Top of Data shown

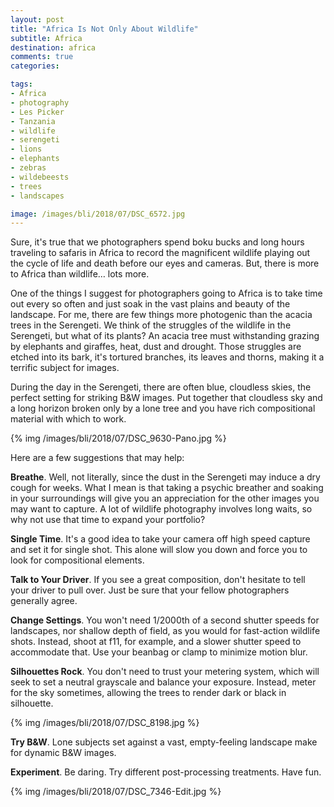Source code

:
 ```yaml
---
layout: post
title: "Africa Is Not Only About Wildlife"
subtitle: Africa
destination: africa
comments: true
categories:

tags:
- Africa
- photography
- Les Picker
- Tanzania
- wildlife
- serengeti
- lions
- elephants
- zebras
- wildebeests
- trees
- landscapes

image: /images/bli/2018/07/DSC_6572.jpg
---
```


Sure, it's true that we photographers spend boku bucks and long hours traveling to safaris in Africa to record the magnificent wildlife playing out the cycle of life and death before our eyes and cameras. But, there is more to Africa than wildlife… lots more.

<!--more-->

One of the things I suggest for photographers going to Africa is to take time out every so often and just soak in the vast plains and beauty of the landscape. For me, there are few things more photogenic than the acacia trees in the Serengeti. We think of the struggles of the wildlife in the Serengeti, but what of its plants? An acacia tree must withstanding grazing by elephants and giraffes, heat, dust and drought. Those struggles are etched into its bark, it's tortured branches, its leaves and thorns, making it a terrific subject for images. 

During the day in the Serengeti, there are often blue, cloudless skies, the perfect setting for striking B&W images. Put together that cloudless sky and a long horizon broken only by a lone tree and you have rich compositional material with which to work.  

{% img /images/bli/2018/07/DSC_9630-Pano.jpg %}

Here are a few suggestions that may help:

**Breathe**. Well, not literally, since the dust in the Serengeti may induce a dry cough for weeks. What I mean is that taking a psychic breather and soaking in your surroundings will give you an appreciation for the other images you may want to capture. A lot of wildlife photography involves long waits, so why not use that time to expand your portfolio?

**Single Time**. It's a good idea to take your camera off high speed capture and set it for single shot. This alone will slow you down and force you to look for compositional elements. 

**Talk to Your Driver**. If you see a great composition, don't hesitate to tell your driver to pull over. Just be sure that your fellow photographers generally agree. 

**Change Settings**. You won't need 1/2000th of a second shutter speeds for landscapes, nor shallow depth of field, as you would for fast-action wildlife shots. Instead, shoot at f11, for example, and a slower shutter speed to accommodate that. Use your beanbag or clamp to minimize motion blur. 

**Silhouettes Rock**. You don't need to trust your metering system, which will seek to set a neutral grayscale and balance your exposure. Instead, meter for the sky sometimes, allowing the trees to render dark or black in silhouette. 

{% img /images/bli/2018/07/DSC_8198.jpg %}

**Try B&W**. Lone subjects set against a vast, empty-feeling landscape make for dynamic B&W images. 

**Experiment**. Be daring. Try different post-processing treatments. Have fun. 

{% img /images/bli/2018/07/DSC_7346-Edit.jpg %}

Bottom of Data shown

Task brief:
Reproduce only the lines of the records from the start up to and including the line that holds "Sure, it's true"; do not carry over any picture.

Solution:
Source code

:
 ```yaml
---
layout: post
title: "Africa Is Not Only About Wildlife"
subtitle: Africa
destination: africa
comments: true
categories:

tags:
- Africa
- photography
- Les Picker
- Tanzania
- wildlife
- serengeti
- lions
- elephants
- zebras
- wildebeests
- trees
- landscapes

image: /images/bli/2018/07/DSC_6572.jpg
---
```


Sure, it's true that we photographers spend boku bucks and long hours traveling to safaris in Africa to record the magnificent wildlife playing out the cycle of life and death before our eyes and cameras. But, there is more to Africa than wildlife… lots more.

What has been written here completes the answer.